Las aguas, teñidas de sombra y sol, eran un escenario líquido donde todo parecía posible: el reflejo de un cocodrilo era una grieta en el tiempo, el vuelo de una garza era una palabra recién inventada.
Y entonces lo vimos. O mejor dicho, lo intuyó primero el alma y luego los ojos: allá arriba, en la maraña verde de un manglar que parecía inventado por un dios distraído, se alzaba un nido. No un nido cualquiera, sino una construcción majestuosa: un altar de palos y hojas, suspendido como una promesa sobre las aguas. Era el hogar de la Garza-Tigre Cuellinuda, esa criatura que lleva el misterio en las plumas y el pasado en el cuello largo y pensativo.
Dos polluelos asomaban entre las ramas como versos sin terminar. No graznaban. No se movían. Solo estaban allí, como estatuas de barro esperando su alimento.
El nido —construido sobre una rama horizontal, quizás a quince metros sobre el agua— parecía desafiar la lógica y la gravedad, sostenido más por la voluntad de la madre que por la arquitectura vegetal. Se cuenta que a veces estas aves construyen más abajo, incluso en el suelo, pero este nido era un balcón al abismo. Una casa sin paredes en el teatro de la selva.

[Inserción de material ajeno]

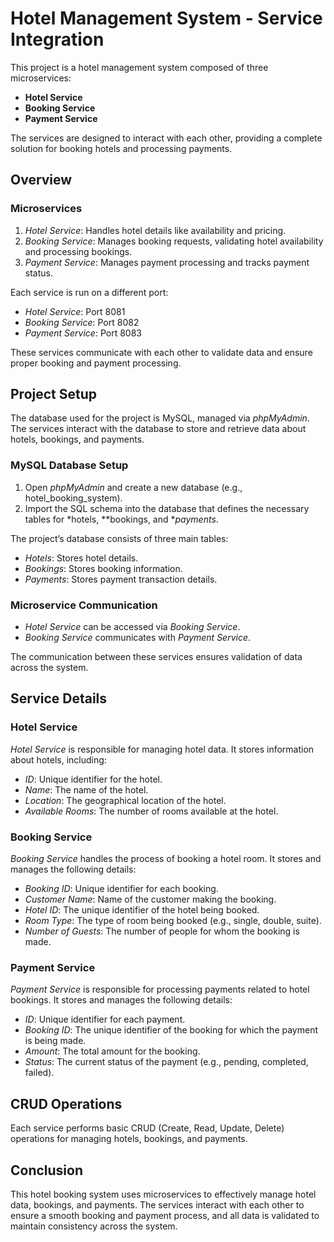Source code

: # Hotel Management System - Service Integration

This project is a hotel management system composed of three microservices: 
- **Hotel Service**
- **Booking Service**
- **Payment Service**
  
The services are designed to interact with each other, providing a complete solution for booking hotels and processing payments.

## Overview

### Microservices
1. *Hotel Service*: Handles hotel details like availability and pricing.
2. *Booking Service*: Manages booking requests, validating hotel availability and processing bookings.
3. *Payment Service*: Manages payment processing and tracks payment status.

Each service is run on a different port:
- *Hotel Service*: Port 8081
- *Booking Service*: Port 8082
- *Payment Service*: Port 8083

These services communicate with each other to validate data and ensure proper booking and payment processing.

## Project Setup

The database used for the project is MySQL, managed via *phpMyAdmin*. The services interact with the database to store and retrieve data about hotels, bookings, and payments.

### MySQL Database Setup

1. Open *phpMyAdmin* and create a new database (e.g., hotel_booking_system).
2. Import the SQL schema into the database that defines the necessary tables for *hotels, **bookings, and **payments*.

The project’s database consists of three main tables:
- *Hotels*: Stores hotel details.
- *Bookings*: Stores booking information.
- *Payments*: Stores payment transaction details.

### Microservice Communication

- *Hotel Service* can be accessed via *Booking Service*.
- *Booking Service* communicates with *Payment Service*.

The communication between these services ensures validation of data across the system.

## Service Details

### Hotel Service

*Hotel Service* is responsible for managing hotel data. It stores information about hotels, including:

- *ID*: Unique identifier for the hotel.
- *Name*: The name of the hotel.
- *Location*: The geographical location of the hotel.
- *Available Rooms*: The number of rooms available at the hotel.

### Booking Service

*Booking Service* handles the process of booking a hotel room. It stores and manages the following details:

- *Booking ID*: Unique identifier for each booking.
- *Customer Name*: Name of the customer making the booking.
- *Hotel ID*: The unique identifier of the hotel being booked.
- *Room Type*: The type of room being booked (e.g., single, double, suite).
- *Number of Guests*: The number of people for whom the booking is made.

### Payment Service

*Payment Service* is responsible for processing payments related to hotel bookings. It stores and manages the following details:

- *ID*: Unique identifier for each payment.
- *Booking ID*: The unique identifier of the booking for which the payment is being made.
- *Amount*: The total amount for the booking.
- *Status*: The current status of the payment (e.g., pending, completed, failed).

## CRUD Operations

Each service performs basic CRUD (Create, Read, Update, Delete) operations for managing hotels, bookings, and payments.

## Conclusion

This hotel booking system uses microservices to effectively manage hotel data, bookings, and payments. The services interact with each other to ensure a smooth booking and payment process, and all data is validated to maintain consistency across the system.
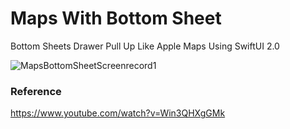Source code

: # Maps With Bottom Sheet

Bottom Sheets Drawer Pull Up Like Apple Maps Using SwiftUI 2.0

![MapsBottomSheetScreenrecord1](https://user-images.githubusercontent.com/3436468/102214746-b6e01780-3f13-11eb-96fe-22147868253d.gif)

### Reference

https://www.youtube.com/watch?v=Win3QHXgGMk
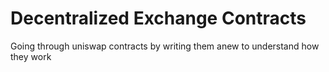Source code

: # Decentralized Exchange Contracts

Going through uniswap contracts by writing them anew to understand how they work



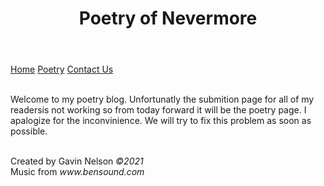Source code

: <html>
<head>
<meta charset="UTF-8">
<title>Index</title>
<link href="Styles.css" rel="stylesheet" type="text/css">
</head>

<body>
<embed src="bensound-november.mp3" width="0" height="0"></embed>
<header>
  <h1>Poetry  of Nevermore</h1>
</header>
	<nav>
		<a class="active" href="Assignment 12.html">Home</a>
		<a href="Submit.html">Poetry</a>
		<a href="Contact.html">Contact Us</a>
	</nav>
<section>
	<br>
	<p>Welcome to my poetry blog. Unfortunatly the submition page for all of my readersis not working so from today forward it will be the poetry page. I apalogize for the inconvinience. We will try to fix this problem as soon as possible.</p>
 	<br>
  <footer>Created by Gavin Nelson <em>&copy;2021</em><br>Music from <em>www.bensound.com</em></footer>
</section>
</body>
</html>
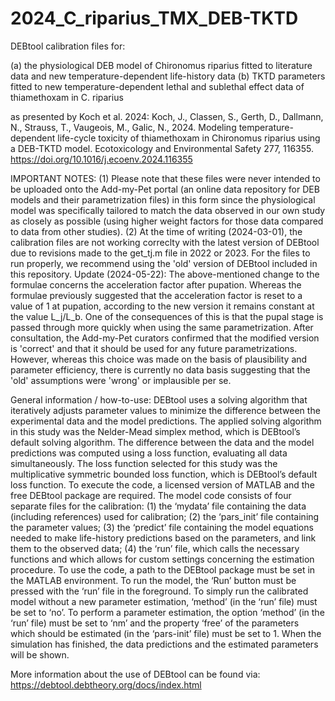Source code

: # 2024_C_riparius_TMX_DEB-TKTD

DEBtool calibration files for:

(a) the physiological DEB model of Chironomus riparius fitted to literature data and new temperature-dependent life-history data 
(b) TKTD parameters fitted to new temperature-dependent lethal and sublethal effect data of thiamethoxam in C. riparius

as presented by Koch et al. 2024:
Koch, J., Classen, S., Gerth, D., Dallmann, N., Strauss, T., Vaugeois, M., Galic, N., 2024. Modeling temperature-dependent life-cycle toxicity of thiamethoxam in Chironomus riparius using a DEB-TKTD model. Ecotoxicology and Environmental Safety 277, 116355. https://doi.org/10.1016/j.ecoenv.2024.116355

IMPORTANT NOTES:
(1) Please note that these files were never intended to be uploaded onto the Add-my-Pet portal (an online data repository for DEB models and their parametrization files) in this form since the physiological model was specifically tailored to match the data observed in our own study as closely as possible (using higher weight factors for those data compared to data from other studies).
(2) At the time of writing (2024-03-01), the calibration files are not working correclty with the latest version of DEBtool due to revisions made to the get_tj.m file in 2022 or 2023. For the files to run properly, we recommend using the 'old' version of DEBtool included in this repository.
Update (2024-05-22): The above-mentioned change to the formulae concerns the acceleration factor after pupation. Whereas the formulae previously suggested that the acceleration factor is reset to a value of 1 at pupation, according to the new version it remains constant at the value L_j/L_b. One of the consequences of this is that the pupal stage is passed through more quickly when using the same parametrization.
After consultation, the Add-my-Pet curators confirmed that the modified version is 'correct' and that it should be used for any future parametrizations. However, whereas this choice was made on the basis of  plausibility and parameter efficiency, there is currently no data basis suggesting that the 'old' assumptions were 'wrong' or implausible per se.

General information / how-to-use:
DEBtool uses a solving algorithm that iteratively adjusts parameter values to minimize the difference between the experimental data and the model predictions. The applied solving algorithm in this study was the Nelder-Mead simplex method, which is DEBtool’s default solving algorithm. The difference between the data and the model predictions was computed using a loss function, evaluating all data simultaneously. The loss function selected for this study was the multiplicative symmetric bounded loss function, which is DEBtool’s default loss function.
To execute the code, a licensed version of MATLAB and the free DEBtool package are required.
The model code consists of four separate files for the calibration:
(1) the ‘mydata’ file containing the data (including references) used for calibration;
(2) the ‘pars_init’ file containing the parameter values;
(3) the ‘predict’ file containing the model equations needed to make life-history predictions based on the parameters, and link them to the observed data;
(4) the ‘run’ file, which calls the necessary functions and which allows for custom settings concerning the estimation procedure.
To use the code, a path to the DEBtool package must be set in the MATLAB environment.
To run the model, the ‘Run’ button must be pressed with the ‘run’ file in the foreground.
To simply run the calibrated model without a new parameter estimation, ‘method’ (in the ‘run’ file) must be set to ‘no’. 
To perform a parameter estimation, the option ‘method’ (in the ‘run’ file) must be set to ‘nm’ and the property ‘free’ of the parameters which should be estimated (in the ‘pars-init’ file) must be set to 1.
When the simulation has finished, the data predictions and the estimated parameters will be shown.

More information about the use of DEBtool can be found via:
https://debtool.debtheory.org/docs/index.html

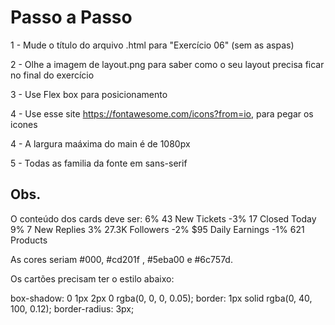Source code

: # Passo a Passo

1 - Mude o título do arquivo .html para "Exercício 06" (sem as aspas)

2 - Olhe a imagem de layout.png para saber como o seu layout precisa ficar no final do exercício

3 - Use Flex box para posicionamento

4 - Use esse site https://fontawesome.com/icons?from=io, para pegar os icones

4 - A largura maáxima do main é de 1080px

5 - Todas as familia da fonte em sans-serif

## Obs.

O conteúdo dos cards deve ser:
6% 43 New Tickets
-3% 17 Closed Today
9% 7 New Replies
3% 27.3K Followers
-2% \$95 Daily Earnings
-1% 621 Products

As cores seriam #000, #cd201f , #5eba00 e #6c757d.

Os cartões precisam ter o estilo abaixo:

box-shadow: 0 1px 2px 0 rgba(0, 0, 0, 0.05);
border: 1px solid rgba(0, 40, 100, 0.12);
border-radius: 3px;
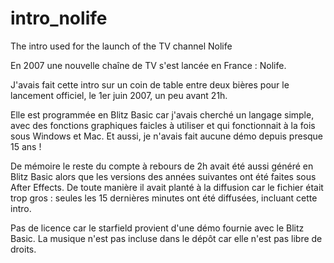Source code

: # intro_nolife
The intro used for the launch of the TV channel Nolife


En 2007 une nouvelle chaîne de TV s'est lancée en France : Nolife.

J'avais fait cette intro sur un coin de table entre deux bières pour le lancement officiel, le 1er juin 2007, un peu avant 21h.

Elle est programmée en Blitz Basic car j'avais cherché un langage simple, avec des fonctions graphiques faicles à utiliser et qui fonctionnait à la fois sous Windows et Mac. Et aussi, je n'avais fait aucune démo depuis presque 15 ans !

De mémoire le reste du compte à rebours de 2h avait été aussi généré en Blitz Basic alors que les versions des années suivantes ont été faites sous After Effects. De toute manière il avait planté à la diffusion car le fichier était trop gros : seules les 15 dernières minutes ont été diffusées, incluant cette intro.

Pas de licence car le starfield provient d'une démo fournie avec le Blitz Basic.
La musique n'est pas incluse dans le dépôt car elle n'est pas libre de droits.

El bote se detuvo. No por decisión del motor, sino por respeto. Nadie habló. Las cámaras dudaron. El tiempo se volvió un estanque. El río, eterno narrador de estas tierras, nos envolvía con su rumor mientras el ave, desde lo alto, nos miraba con esa sabiduría silenciosa que tienen los seres que no temen ser vistos.
Habíamos salido en busca de aves y habíamos encontrado un símbolo.